In 1994 the American people resoundingly expressed their concern about big government and deteriorating families. Unfortunately, both Democrats and Republicans seem to find it more appealing to offer yet more government programs that would ostensibly strengthen the family than to downsize the federal government.
Take Secretary of Housing and Urban Development Henry Cisneros, one of the most accomplished politicians in the Clinton administration, for instance. He can talk the talk. In a new essay written with National Park Director Roger Kennedy, Cisneros says the first step toward civic reform is to "decentralize with vengeance". He points out that many churches, neighborhood groups and small businesses "know at least as much and are better positioned than the organizationally encumbered government in Washington" to improve their own communities.
But Cisneros can't walk the walk. His latest HUD program would put classrooms in public housing developments. According to The Post, "Cisneros said he envisions housing development modeled after college campuses, with units wired for computers and all residents required to attend classes each day - in prenatal training, educational day care, high school equivalency sessions or seminars for the elderly" (emphasis added).
Does he think that is what Americans voted in 1994? Welfare creates dependency and fatherlessness; government schools government students who can't read and write; government housing projects are wrecked by crime; and Cisneros proposes to have the federal government extend even further its control over the lives of the hapless poor.
Perhaps this sort of breathtaking expansion of government is to be expected of Democrats, even "new Democrats" who promise to "end welfare as we know it" and "decentralize with vengeance." Like alcoholics returning to the bottle, they can promise to lay off the hard stuff, but one whiff of a government program and they are hooked again.
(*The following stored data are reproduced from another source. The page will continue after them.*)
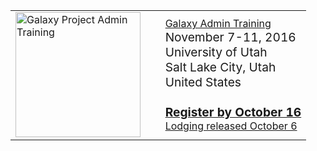<table>
  <tr>
    <td style=" border: none;"> <a href='/src/events/admin-training2016/index.md'><img src="/src/images/logos/AdminTraining2016-500.png" alt="Galaxy Project Admin Training" width="200" /></a> </td>
    <td style=" border: none; width: 5%;"> </td>
    <td style=" border: none;"> <div class='title'><a href='/src/events/admin-training2016/index.md'>Galaxy Admin Training</a></div> <span style="font-size: larger;">November 7-11, 2016<br />University of Utah<br />Salt Lake City, Utah<br />United States<br /><br /> <strong><a href='/src/events/admin-training2016/registration/index.md'>Register by October 16</a></strong> </span><br /><a href='/src/events/admin-training2016/logistics/index.md#lodging'>Lodging released October 6</a>  </td>
  </tr>
</table>
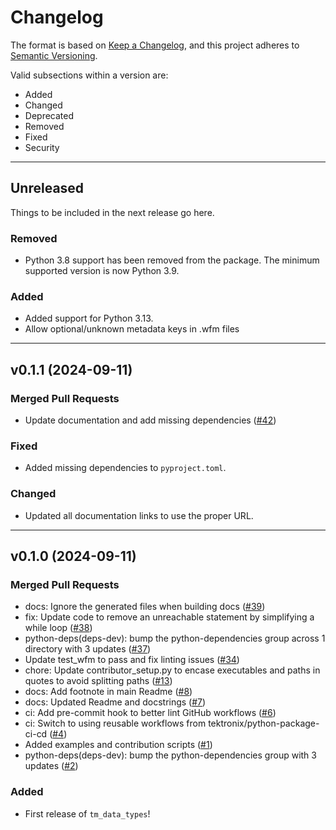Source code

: # Changelog

The format is based on [Keep a Changelog](https://keepachangelog.com), and this
project adheres to [Semantic Versioning](https://semver.org).

Valid subsections within a version are:

- Added
- Changed
- Deprecated
- Removed
- Fixed
- Security

---

## Unreleased

Things to be included in the next release go here.

### Removed

- Python 3.8 support has been removed from the package. The minimum supported version is now Python 3.9.

### Added

- Added support for Python 3.13.
- Allow optional/unknown metadata keys in .wfm files

---

## v0.1.1 (2024-09-11)

### Merged Pull Requests

- Update documentation and add missing dependencies ([#42](https://github.com/tektronix/tm_data_types/pull/42))

### Fixed

- Added missing dependencies to `pyproject.toml`.

### Changed

- Updated all documentation links to use the proper URL.

---

## v0.1.0 (2024-09-11)

### Merged Pull Requests

- docs: Ignore the generated files when building docs ([#39](https://github.com/tektronix/tm_data_types/pull/39))
- fix: Update code to remove an unreachable statement by simplifying a while loop ([#38](https://github.com/tektronix/tm_data_types/pull/38))
- python-deps(deps-dev): bump the python-dependencies group across 1 directory with 3 updates ([#37](https://github.com/tektronix/tm_data_types/pull/37))
- Update test_wfm to pass and fix linting issues ([#34](https://github.com/tektronix/tm_data_types/pull/34))
- chore: Update contributor_setup.py to encase executables and paths in quotes to avoid splitting paths ([#13](https://github.com/tektronix/tm_data_types/pull/13))
- docs: Add footnote in main Readme ([#8](https://github.com/tektronix/tm_data_types/pull/8))
- docs: Updated Readme and docstrings ([#7](https://github.com/tektronix/tm_data_types/pull/7))
- ci: Add pre-commit hook to better lint GitHub workflows ([#6](https://github.com/tektronix/tm_data_types/pull/6))
- ci: Switch to using reusable workflows from tektronix/python-package-ci-cd ([#4](https://github.com/tektronix/tm_data_types/pull/4))
- Added examples and contribution scripts ([#1](https://github.com/tektronix/tm_data_types/pull/1))
- python-deps(deps-dev): bump the python-dependencies group with 3 updates ([#2](https://github.com/tektronix/tm_data_types/pull/2))

### Added

- First release of `tm_data_types`!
But it seems Republicans suffer from the same weakness. The latest example is the Project for American Renewal, launched Sept. 6 by William Bennett and Sen. Dan Coats (R-Ind.). Bennett and Coats endorse "devolution of federal authority and funding to state governments" but go on to argue that Republicans "need to offer a vision of rebuilding broken communities - not through government, but through those private institutions and ideals that nurture lives." They stress that "even if government undermined civil society, it cannot directly reconstruct it."
They talk the anti-big government talk even better than new Democrats, which is why the 1994 election saw a historic shift toward GOP. But look at the "be it enacted" clauses that follow of Bennett and Coats's libertarian whereases.
As part of the Project for American Renewal, Coats has introduced 19 bills. They include:
- The Mentor Schools Act, to provide grants of $1 million to school districts to develop "same gender" schools.
- The Role Model Academy Act, to establish an innovative residential academy for at-risk youth.
- The Kinship Care Act, to create a $30 million demonstration program for states to use adult relatives as the preferred placement option for children separated from their parents.
- The Restitution and Responsibility Act, to provide grants to states for programs to make restitution to victims of crime.
- The Assets for Independence Act, to create a four-year, $100 million demonstration program to establish 50,000 Individual Development Accounts, to be used for the purchase of home, college education or small business.
- The Community Partnership Act, to institute demonstration grants for programs to match communities of faith with welfare recipients and nonviolent criminal offenders.
And on and on it goes. Most of the goals are good: Some students do better in all-boys or all-girls schools; children who lose their parents should ideally live with other adult relatives; restitution is a valuable aspect of dealing with a crime. But why does the federal government need to do any of those things? If the 10th Amendment and the new-found commitment to devolution of power mean anything, they mean that residential academies, victim restitution and welfare reform should be undertaken by state governments - if not local communities or even nongovernment groups.
And surely the First Amendment would recommend that such a worthy goal as matching "communities of faith" - that is, churches - with people in need should be undertaken without government support. As for 50,000 Individual Development Accounts, I'd like one - wouldn't you?
Like the Democrats, the Republicans just don't get it. They're still living in the Washington that Roosevelt built, the Washington where if you think of a good idea you create a government program. But conservative social engineering, like liberal social engineering, will fail. Worse, it will create new problems.
The message of 1994 - like the message of the 1776 and 1789, one might add - is not that the federal government should rebuild families and communities. It is that federal government should get out of our lives.